Lesson 3 of 23

rev

The rev Command

rev reverses each line of its input. Each line is printed backwards; the line order stays the same.

$ echo "hello" | rev
olleh

$ printf "cat\ndog\n" | rev
tac
god

Your Implementation

Write void my_rev(const char *s) that reverses each line.

The algorithm: scan forward through the string. When you hit a \n (or end of string), you know where the current line ends. Walk backwards from end to start, printing each character, then print the newline.

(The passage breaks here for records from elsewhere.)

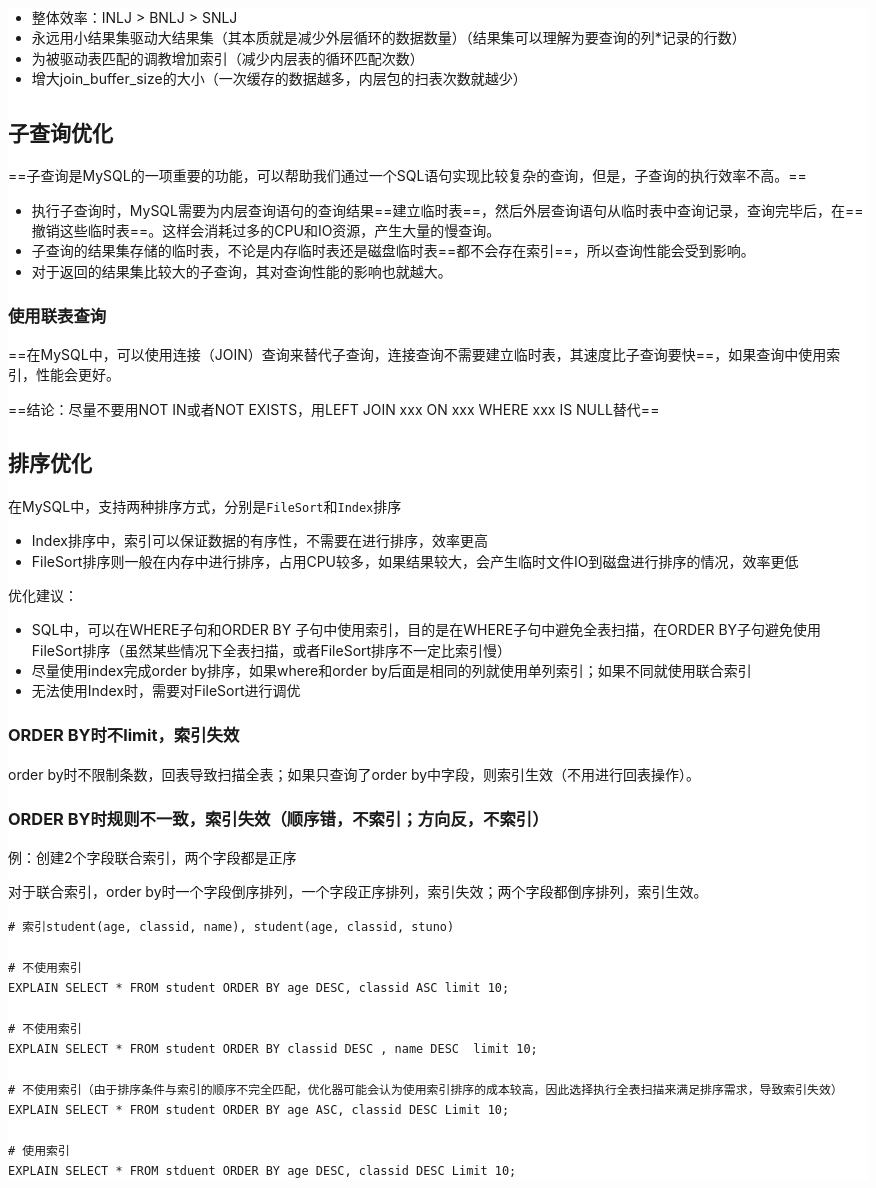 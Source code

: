 - 整体效率：INLJ > BNLJ > SNLJ
- 永远用小结果集驱动大结果集（其本质就是减少外层循环的数据数量）（结果集可以理解为要查询的列*记录的行数）
- 为被驱动表匹配的调教增加索引（减少内层表的循环匹配次数）
- 增大join_buffer_size的大小（一次缓存的数据越多，内层包的扫表次数就越少）

## 子查询优化

==子查询是MySQL的一项重要的功能，可以帮助我们通过一个SQL语句实现比较复杂的查询，但是，子查询的执行效率不高。==

- 执行子查询时，MySQL需要为内层查询语句的查询结果==建立临时表==，然后外层查询语句从临时表中查询记录，查询完毕后，在==撤销这些临时表==。这样会消耗过多的CPU和IO资源，产生大量的慢查询。
- 子查询的结果集存储的临时表，不论是内存临时表还是磁盘临时表==都不会存在索引==，所以查询性能会受到影响。
- 对于返回的结果集比较大的子查询，其对查询性能的影响也就越大。

### 使用联表查询

==在MySQL中，可以使用连接（JOIN）查询来替代子查询，连接查询不需要建立临时表，其速度比子查询要快==，如果查询中使用索引，性能会更好。

==结论：尽量不要用NOT IN或者NOT EXISTS，用LEFT JOIN xxx ON xxx WHERE xxx IS NULL替代==

## 排序优化

在MySQL中，支持两种排序方式，分别是`FileSort`和`Index`排序

- Index排序中，索引可以保证数据的有序性，不需要在进行排序，效率更高
- FileSort排序则一般在内存中进行排序，占用CPU较多，如果结果较大，会产生临时文件IO到磁盘进行排序的情况，效率更低

优化建议：

- SQL中，可以在WHERE子句和ORDER BY 子句中使用索引，目的是在WHERE子句中避免全表扫描，在ORDER BY子句避免使用FileSort排序（虽然某些情况下全表扫描，或者FileSort排序不一定比索引慢）
- 尽量使用index完成order by排序，如果where和order by后面是相同的列就使用单列索引；如果不同就使用联合索引
- 无法使用Index时，需要对FileSort进行调优

### ORDER BY时不limit，索引失效

order by时不限制条数，回表导致扫描全表；如果只查询了order by中字段，则索引生效（不用进行回表操作）。

### ORDER BY时规则不一致，索引失效（顺序错，不索引；方向反，不索引）

例：创建2个字段联合索引，两个字段都是正序

对于联合索引，order by时一个字段倒序排列，一个字段正序排列，索引失效；两个字段都倒序排列，索引生效。

```mysql
# 索引student(age, classid, name), student(age, classid, stuno)

# 不使用索引
EXPLAIN SELECT * FROM student ORDER BY age DESC, classid ASC limit 10;

# 不使用索引
EXPLAIN SELECT * FROM student ORDER BY classid DESC , name DESC  limit 10;

# 不使用索引（由于排序条件与索引的顺序不完全匹配，优化器可能会认为使用索引排序的成本较高，因此选择执行全表扫描来满足排序需求，导致索引失效）
EXPLAIN SELECT * FROM student ORDER BY age ASC, classid DESC Limit 10;

# 使用索引
EXPLAIN SELECT * FROM stduent ORDER BY age DESC, classid DESC Limit 10;
```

void my_rev(const char *s) {
    const char *line_start = s;

    while (*s) {
        if (*s == '\n') {
            // Print characters from (s-1) down to line_start
            const char *p = s - 1;
            while (p >= line_start) {
                putchar(*p);
                p--;
            }
            putchar('\n');
            line_start = s + 1;
        }
        s++;
    }
}

Pointer Arithmetic

This lesson is about pointer arithmetic — a core C skill:

  • const char *line_start = s — pointer to the start of the current line
  • const char *p = s - 1 — pointer one character before the \n
  • p-- — move the pointer one character earlier
  • p >= line_start — stop when we have passed the start

Pointers and array indices are interchangeable in C: p[0] and *p are the same thing.

Your Task

Implement my_rev so it prints each line reversed.